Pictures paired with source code

%%

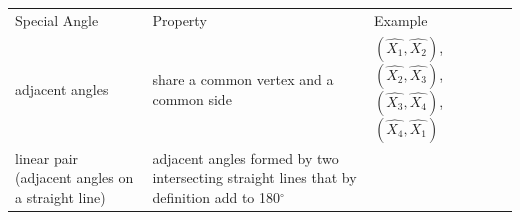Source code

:{{\begin{center}
\begin{xtabular}[t]{|l|l|l|}
        Special Angle &
        Property &
        Example%
     \tabularnewline{}
        adjacent angles &
        share a common vertex and a common side &
        \begin{math}\left(\hat{{X}_{1}},\hat{{X}_{2}}\right)\end{math}, \begin{math}\left(\hat{{X}_{2}},\hat{{X}_{3}}\right)\end{math}, \begin{math}\left(\hat{{X}_{3}},\hat{{X}_{4}}\right)\end{math}, \begin{math}\left(\hat{{X}_{4}},\hat{{X}_{1}}\right)\end{math}%
     \tabularnewline{}
        linear pair (adjacent angles on a straight line) &
        adjacent angles formed by two intersecting straight lines that by definition add to 180\begin{math}{}^{\circ }\end{math} &

\end{xtabular}
\end{center}}}

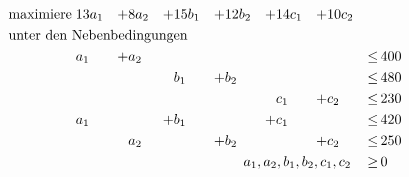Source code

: \documentclass[10pt,a4paper,oneside,ngerman,numbers=noenddot]{scrartcl}
\begin{document}
	\subsection{} %
		\begin{alignat*}{7}
		\text{maximiere}\; & 13a_{1} &+& 8a_{2} &+& 15b_{1} &+& 12b_{2} &+& 14c_{1} &+& 10c_{2} &&  \\
		\multicolumn{14}{l}{\text{unter den Nebenbedingungen}} && \\
		& a_{1} &+& a_{2} && && && && &\leq &\, 400 \\
		& && && b_{1} &+& b_{2} && && &\leq &\, 480 \\
		& && && && && c_{1} &+& c_{2} &\leq &\, 230 \\
		& a_{1} && &+& b_{1} && &+& c_{1} && &\leq &\, 420 \\
		& && a_{2} && &+& b_{2} && &+& c_{2} &\leq &\, 250 \\
		\multicolumn{12}{r}{$a_{1}, a_{2}, b_{1}, b_{2}, c_{1}, c_{2}$} \,&\geq &\, 0
		\end{alignat*}
\end{document}
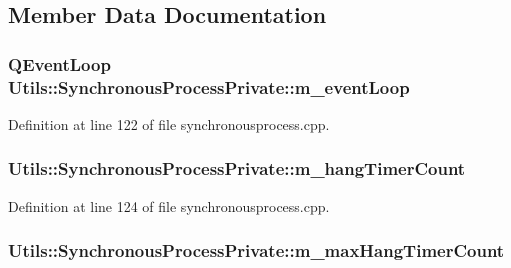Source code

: \subsection{Member Data Documentation}
\hypertarget{struct_utils_1_1_synchronous_process_private_a6180310bc850d467e6de05bb290cbe4d}{
\subsubsection[{m\-\_\-event\-Loop}]{\setlength{\rightskip}{0pt plus 5cm}Q\-Event\-Loop Utils\-::\-Synchronous\-Process\-Private\-::m\-\_\-event\-Loop}}\label{struct_utils_1_1_synchronous_process_private_a6180310bc850d467e6de05bb290cbe4d}


Definition at line 122 of file synchronousprocess.\-cpp.

\hypertarget{struct_utils_1_1_synchronous_process_private_ac7de20b273159cc80d6e65fc726667a9}{
\subsubsection[{m\-\_\-hang\-Timer\-Count}]{ Utils\-::\-Synchronous\-Process\-Private\-::m\-\_\-hang\-Timer\-Count}}\label{struct_utils_1_1_synchronous_process_private_ac7de20b273159cc80d6e65fc726667a9}


Definition at line 124 of file synchronousprocess.\-cpp.

\hypertarget{struct_utils_1_1_synchronous_process_private_a597b1e5e3588256a60e31e098839f985}{
\subsubsection[{m\-\_\-max\-Hang\-Timer\-Count}]{ Utils\-::\-Synchronous\-Process\-Private\-::m\-\_\-max\-Hang\-Timer\-Count}}\label{struct_utils_1_1_synchronous_process_private_a597b1e5e3588256a60e31e098839f985}


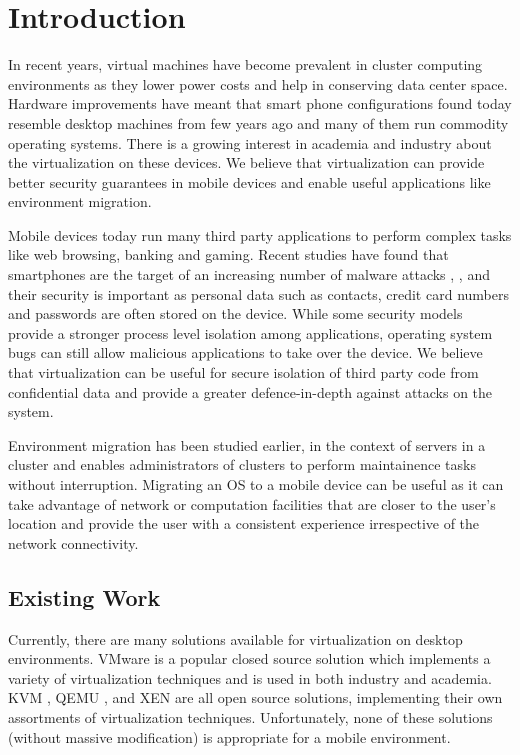 \section{Introduction}
In recent years, virtual machines have become prevalent in cluster computing environments \cite{gartner2009virtual} as they lower power costs and help in conserving data center space. Hardware improvements have meant that smart phone configurations found today resemble desktop machines from few years ago and many of them run commodity operating systems. There is a growing interest in academia \cite{cox2007pocket} and industry \cite{vmware2009nextfrontier} about the virtualization on these devices. We believe that virtualization can provide better security guarantees in mobile devices and enable useful applications like environment migration.

Mobile devices today run many third party applications to perform complex tasks like web browsing, banking and gaming. Recent studies have found that smartphones are the target of an increasing number of malware attacks \cite{bose2006mobile},  \cite{cybercriminals2007banks},  \cite{iphone2010seriot} and their security is important as personal data such as contacts, credit card numbers and passwords are often stored on the device. While some security models \cite{androidsecurity} provide a stronger process level isolation among applications, operating system bugs \cite{kernel2009vulnerability} can still allow malicious applications to take over the device. We believe that virtualization can be useful for secure isolation of third party code from confidential data and provide a greater defence-in-depth against attacks on the system.

Environment migration has been studied earlier, in the context of servers in a cluster \cite{clark2005live} and enables administrators of clusters to perform maintainence tasks without interruption. Migrating an OS to a mobile device can be useful as it can take advantage of network or computation facilities that are closer to the user's location and provide the user with a consistent experience irrespective of the network connectivity. 

\subsection{Existing Work}
Currently, there are many solutions available for virtualization on desktop environments.  VMware is a popular closed source solution which implements a variety of virtualization techniques and is used in both industry and academia.  KVM \cite{kvm}, QEMU \cite{qemu}, and XEN \cite{xen} are all open source solutions, implementing their own assortments of virtualization techniques.  Unfortunately, none of these solutions (without massive modification) is appropriate for a mobile environment.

%%

** ACTION ITEM **
Return each line of the records above in which the word "hypertarget" occurs.

** RESPONSE TO THIS TASK **
\hypertarget{struct_utils_1_1_synchronous_process_private_a6180310bc850d467e6de05bb290cbe4d}{
\hypertarget{struct_utils_1_1_synchronous_process_private_ac7de20b273159cc80d6e65fc726667a9}{
\hypertarget{struct_utils_1_1_synchronous_process_private_a597b1e5e3588256a60e31e098839f985}{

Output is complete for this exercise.